Beneath this instruction is a listing; print exactly the lines in it starting at the line that contains "- ⚡ Fun fact: **I build what I wish existed**" and going through the line that contains "<!-- Solidity -->".

Source data START

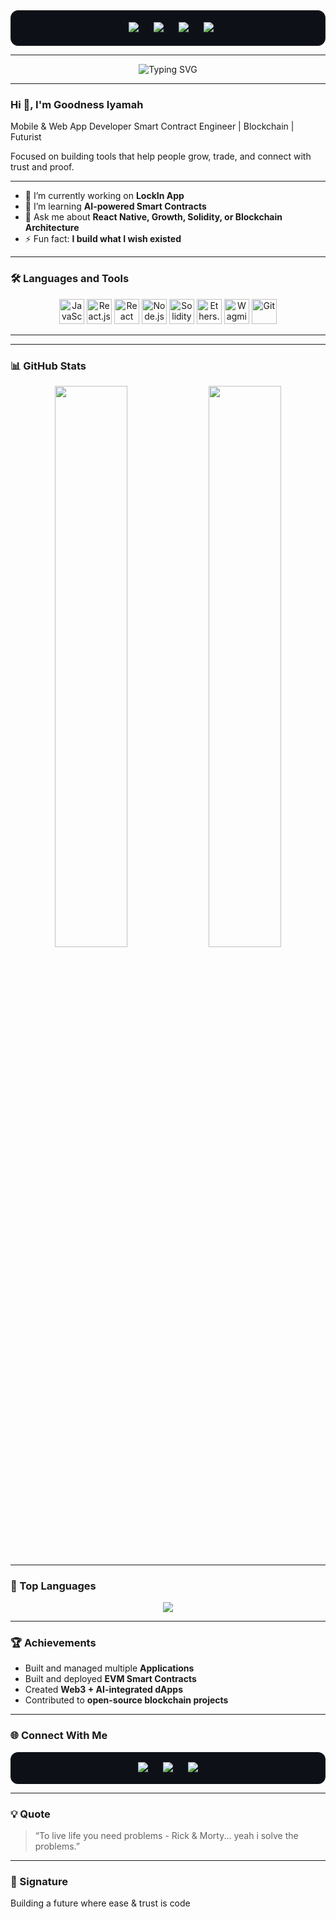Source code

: <!-- Social Badges -->
<div align="center" style="background-color:#0d1117; padding:18px; border-radius:12px; border:1px solid #222;">

  <a href="https://linkedin.com/in/goodnessiyamah" target="_blank" style="margin: 0 10px;">
    <img src="https://img.shields.io/badge/LinkedIn-0A66C2?style=for-the-badge&logo=linkedin&logoColor=white" />
  </a>

  <a href="https://twitter.com/GoodnessFx" target="_blank" style="margin: 0 10px;">
    <img src="https://img.shields.io/badge/X-000000?style=for-the-badge&logo=x&logoColor=white" />
  </a>

  <a href="https://github.com/GoodnessFx" target="_blank" style="margin: 0 10px;">
    <img src="https://img.shields.io/badge/GitHub-181717?style=for-the-badge&logo=github&logoColor=white" />
  </a>

  <img src="https://komarev.com/ghpvc/?username=GoodnessFx&label=Profile+Views&color=blue&style=for-the-badge" style="margin-left: 10px;" />

</div>

---

<!-- Animated Intro -->
<p align="center">
  <img src="https://readme-typing-svg.demolab.com?font=Fira+Code&weight=600&size=22&pause=1000&color=00BFFF&center=true&vCenter=true&width=480&lines=Mobile+%26+Web+Developer;Smart+Contract+Developer;Blockchain+Engineer;Futurist;Building+the+LockIn+App" alt="Typing SVG" />
</p>

---

### Hi 👋, I'm Goodness Iyamah  
 Mobile & Web App Developer Smart Contract Engineer | Blockchain | Futurist 

Focused on building tools that help people grow, trade, and connect with trust and proof.

---

- 🔭 I’m currently working on **LockIn App**
- 🌱 I’m learning **AI-powered Smart Contracts**
- 💬 Ask me about **React Native, Growth, Solidity,  or Blockchain Architecture**
- ⚡ Fun fact: **I build what I wish existed**

---

### 🛠️ Languages and Tools
<p align="center">
  <!-- JavaScript -->
  <img src="https://cdn.jsdelivr.net/gh/devicons/devicon/icons/javascript/javascript-original.svg" width="40" title="JavaScript" />
  
  <!-- React.js -->
  <img src="https://cdn.jsdelivr.net/gh/devicons/devicon/icons/react/react-original.svg" width="40" title="React.js" />
  
  <!-- React Native (Expo) -->
  <img src="https://img.icons8.com/color/48/000000/react-native.png" width="40" title="React Native (Expo)" />
  
  <!-- Node.js -->
  <img src="https://cdn.jsdelivr.net/gh/devicons/devicon/icons/nodejs/nodejs-original.svg" width="40" title="Node.js" />
  
  <!-- Solidity -->
  <img src="https://cdn.jsdelivr.net/gh/devicons/devicon/icons/solidity/solidity-original.svg" width="40" title="Solidity" />
  
  <!-- Ethers.js (Base64 inline image) -->
  <img src="data:image/png;base64,iVBORw0KGgoAAAANSUhEUgAAADIAAAAyCAYAAAAeP4ixAAABaUlEQVRoge3ZPUoDQRiG4YeUI4sW9IK4iqA3iQvQEMR2EhsbQxHZD8R2chO4jRoxmQzGy0YkLE5AX3h4y06eHuf9nZ2b+5ldV5yL9QBxjngzPIqRkQqgRkgXkLUlyEYJ0vE0gPaAZiZhiZwrHz0lQz+J+lwQHcAYVHoChZo3ClMwQ4dRnxckbyJUZSydr5OHTl6sCJDjqDoKZWe4KU7hC0I3K3IjcjyA3oXk3dE3ifIRfkR0TeJOZ7iZkSRmjeFVCuFVJuFJGuFLKuFJGuFLKuFJGuFLKuFJGuFLKuFJGuFLKuFJGuFLKuFJGuFLKuFJGuFLKuFJGuFLKuFJGuFLKuFJGvFvAHMbG/cAdR4aO+kJ3j+NQ7zDJZ3Y+V9yMLT0G72Cr3s7kAAAAASUVORK5CYII=" width="40" title="Ethers.js" />
  
  <!-- Wagmi -->
  <img src="https://avatars.githubusercontent.com/u/108468352?s=200&v=4" width="40" title="Wagmi" />
  
  <!-- Git -->
  <img src="https://cdn.jsdelivr.net/gh/devicons/devicon/icons/git/git-original.svg" width="40" title="Git" />
</p>


---


---

### 📊 GitHub Stats
<p align="center">
  <img width="48%" src="https://github-readme-stats.vercel.app/api?username=GoodnessFx&show_icons=true&theme=radical" />
  <img width="48%" src="https://github-readme-streak-stats.herokuapp.com/?user=GoodnessFx&theme=radical" />
</p>

---

### 🧩 Top Languages
<p align="center">
  <img src="https://github-readme-stats.vercel.app/api/top-langs/?username=GoodnessFx&layout=compact&theme=radical" />
</p>

---



### 🏆 Achievements
- Built and managed multiple **Applications**
- Built and deployed **EVM Smart Contracts**
- Created **Web3 + AI-integrated dApps**
- Contributed to **open-source blockchain projects**


---

### 🌐 Connect With Me
<div align="center" style="background-color:#0d1117; padding:16px; border-radius:12px;">
  <a href="https://linkedin.com/in/goodnessiyamah" target="_blank" style="margin: 0 10px;">
    <img src="https://img.shields.io/badge/LinkedIn-Goodness%20Iyamah-blue?style=for-the-badge&logo=linkedin&logoColor=white"/>
  </a>
  <a href="https://twitter.com/IGoodnessIyamah" target="_blank" style="margin: 0 10px;">
    <img src="https://img.shields.io/badge/X-@GoodnessFx-black?style=for-the-badge&logo=x&logoColor=white"/>
  </a>
  <a href="mailto:goodnessiyamah1@gmail.com" target="_blank" style="margin: 0 10px;">
    <img src="https://img.shields.io/badge/Email-goodnessiyamah1%40gmail.com-red?style=for-the-badge&logo=gmail&logoColor=white"/>
  </a>
</div>

---

### 💡 Quote
> “To live life you need problems - Rick & Morty... yeah i solve the problems.”

---

### 🚀 Signature
Building a future where ease & trust is code
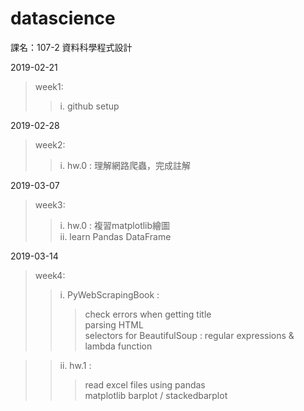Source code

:# datascience
課名：107-2 資料科學程式設計

2019-02-21
>week1:
>>i. github setup

2019-02-28
>week2:
>>i. hw.0 : 理解網路爬蟲，完成註解

2019-03-07
>week3:
>>i. hw.0 : 複習matplotlib繪圖  
>>ii. learn Pandas DataFrame

2019-03-14
>week4:
>>i. PyWebScrapingBook : 
>>>check errors when getting title  
>>>parsing HTML   
>>>selectors for BeautifulSoup : regular expressions & lambda function  

>>ii. hw.1 :  
>>>read excel files using pandas  
>>>matplotlib barplot / stackedbarplot

	
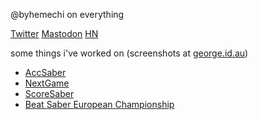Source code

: @byhemechi on everything

[Twitter](https://twitter.com/byhemechi) [Mastodon](https://aus.social/@byhemechi) [HN](https://news.ycombinator.com/user?id=byhemechi)

some things i've worked on (screenshots at [george.id.au](https://george.id.au))

- [AccSaber](https://accsaber.com)
- [NextGame](https://play.google.com/store/apps/details?id=au.id.george.nextgame)
- [ScoreSaber](https://scoresaber.com)
- [Beat Saber European Championship](https://beatsaberchampionship.eu)
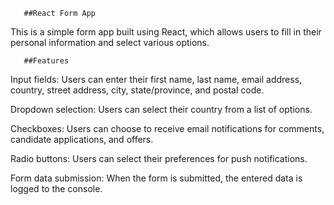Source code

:  
       ##React Form App
This is a simple form app built using React, which allows users to fill in their personal information and select various options.

       ##Features
Input fields: Users can enter their first name, last name, email address, country, street address, city, state/province, and postal code.

Dropdown selection: Users can select their country from a list of options.

Checkboxes: Users can choose to receive email notifications for comments, candidate applications, and offers.

Radio buttons: Users can select their preferences for push notifications.

Form data submission: When the form is submitted, the entered data is logged to the console.

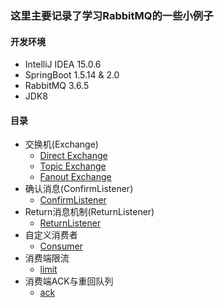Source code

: ### 这里主要记录了学习RabbitMQ的一些小例子

#### 开发环境
- IntelliJ IDEA 15.0.6
- SpringBoot 1.5.14 & 2.0
- RabbitMQ 3.6.5
- JDK8

#### 目录
- 交换机(Exchange)
  - [Direct Exchange](https://github.com/WavyPeng/RabbitMQ-API/tree/master/src/main/java/com/wavy/rabbitmq/api/exchange/direct)
  - [Topic Exchange](https://github.com/WavyPeng/RabbitMQ-API/tree/master/src/main/java/com/wavy/rabbitmq/api/exchange/topic)
  - [Fanout Exchange](https://github.com/WavyPeng/RabbitMQ-API/tree/master/src/main/java/com/wavy/rabbitmq/api/exchange/fanout)
- 确认消息(ConfirmListener)
  - [ConfirmListener](https://github.com/WavyPeng/RabbitMQ-API/tree/master/src/main/java/com/wavy/rabbitmq/api/confirm)
- Return消息机制(ReturnListener)
  - [ReturnListener](https://github.com/WavyPeng/RabbitMQ-API/tree/master/src/main/java/com/wavy/rabbitmq/api/returnListener)
- 自定义消费者
  - [Consumer](https://github.com/WavyPeng/RabbitMQ-API/tree/master/src/main/java/com/wavy/rabbitmq/api/consumer)
- 消费端限流
  - [limit](https://github.com/WavyPeng/RabbitMQ-API/tree/master/src/main/java/com/wavy/rabbitmq/api/limit)
- 消费端ACK与重回队列
  - [ack](https://github.com/WavyPeng/RabbitMQ-API/tree/master/src/main/java/com/wavy/rabbitmq/api/ack)

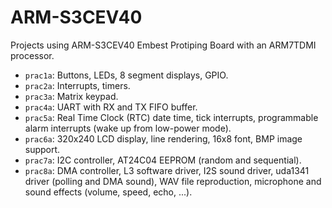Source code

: # ARM-S3CEV40

Projects using ARM-S3CEV40 Embest Protiping Board with an ARM7TDMI processor.

- `prac1a`: Buttons, LEDs, 8 segment displays, GPIO.
- `prac2a`: Interrupts, timers.
- `prac3a`: Matrix keypad.
- `prac4a`: UART with RX and TX FIFO buffer.
- `prac5a`: Real Time Clock (RTC) date time, tick interrupts, programmable alarm interrupts (wake up from low-power mode).
- `prac6a`: 320x240 LCD display, line rendering, 16x8 font, BMP image support. 
- `prac7a`: I2C controller, AT24C04 EEPROM (random and sequential).
- `prac8a`: DMA controller, L3 software driver, I2S sound driver, uda1341 driver (polling and DMA sound), WAV file reproduction, microphone and sound effects (volume, speed, echo, ...).
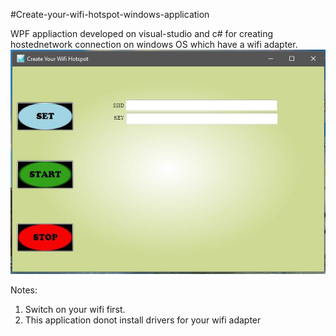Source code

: #Create-your-wifi-hotspot-windows-application

WPF appliaction developed on visual-studio and c# for creating hostednetwork connection on windows OS which have a wifi adapter.
![alt text](Capture.JPG)


Notes:
  1. Switch on your wifi first.
  2. This application donot install drivers for your wifi adapter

Source data END

== Exercise solution ==
- ⚡ Fun fact: **I build what I wish existed**

---

### 🛠️ Languages and Tools
<p align="center">
  <!-- JavaScript -->
  <img src="https://cdn.jsdelivr.net/gh/devicons/devicon/icons/javascript/javascript-original.svg" width="40" title="JavaScript" />
  
  <!-- React.js -->
  <img src="https://cdn.jsdelivr.net/gh/devicons/devicon/icons/react/react-original.svg" width="40" title="React.js" />
  
  <!-- React Native (Expo) -->
  <img src="https://img.icons8.com/color/48/000000/react-native.png" width="40" title="React Native (Expo)" />
  
  <!-- Node.js -->
  <img src="https://cdn.jsdelivr.net/gh/devicons/devicon/icons/nodejs/nodejs-original.svg" width="40" title="Node.js" />
  
  <!-- Solidity -->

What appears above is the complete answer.